-- DATASET RECORDS follows --
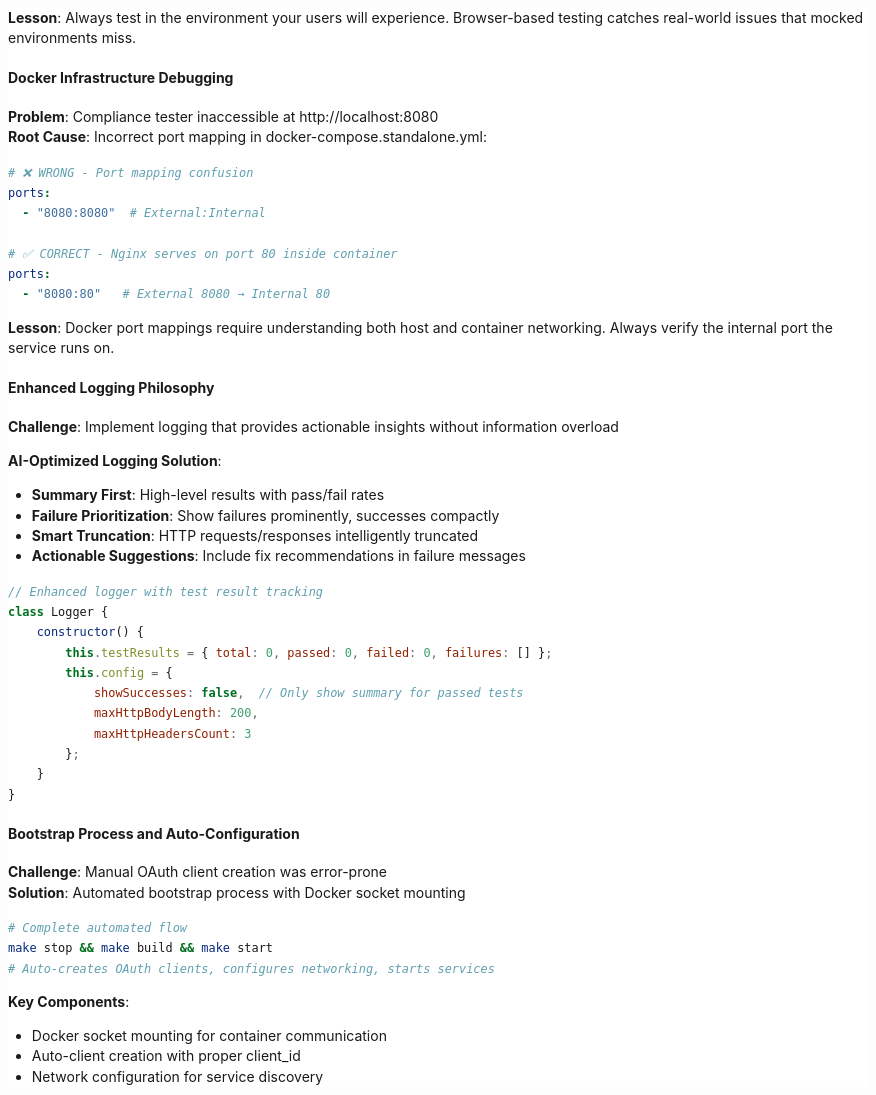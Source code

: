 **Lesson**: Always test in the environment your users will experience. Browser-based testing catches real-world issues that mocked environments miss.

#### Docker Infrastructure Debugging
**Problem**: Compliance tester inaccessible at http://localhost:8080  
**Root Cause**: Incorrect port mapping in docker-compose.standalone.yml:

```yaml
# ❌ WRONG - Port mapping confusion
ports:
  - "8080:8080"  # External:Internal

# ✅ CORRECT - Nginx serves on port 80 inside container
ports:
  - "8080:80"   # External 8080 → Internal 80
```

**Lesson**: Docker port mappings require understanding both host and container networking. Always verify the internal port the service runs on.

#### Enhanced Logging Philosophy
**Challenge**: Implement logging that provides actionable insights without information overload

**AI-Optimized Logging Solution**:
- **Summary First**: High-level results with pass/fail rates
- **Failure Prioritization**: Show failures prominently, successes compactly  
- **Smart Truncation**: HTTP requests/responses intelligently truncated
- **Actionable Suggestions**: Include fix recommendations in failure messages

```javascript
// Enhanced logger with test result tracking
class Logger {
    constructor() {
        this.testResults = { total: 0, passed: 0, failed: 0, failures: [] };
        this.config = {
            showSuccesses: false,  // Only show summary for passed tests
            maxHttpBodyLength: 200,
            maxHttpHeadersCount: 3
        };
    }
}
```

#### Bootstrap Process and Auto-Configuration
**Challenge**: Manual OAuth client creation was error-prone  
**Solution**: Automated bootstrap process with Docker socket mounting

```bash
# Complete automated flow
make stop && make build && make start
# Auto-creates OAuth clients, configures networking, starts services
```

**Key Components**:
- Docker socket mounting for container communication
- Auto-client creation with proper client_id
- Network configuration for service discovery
-- DATASET RECORDS concluded --
THE TASK: Copy each line of the listing that contains the string "Lesson".

RESPONSE FOR THIS EXERCISE:
: **Lesson**: Always test in the environment your users will experience. Browser-based testing catches real-world issues that mocked environments miss.
**Lesson**: Docker port mappings require understanding both host and container networking. Always verify the internal port the service runs on.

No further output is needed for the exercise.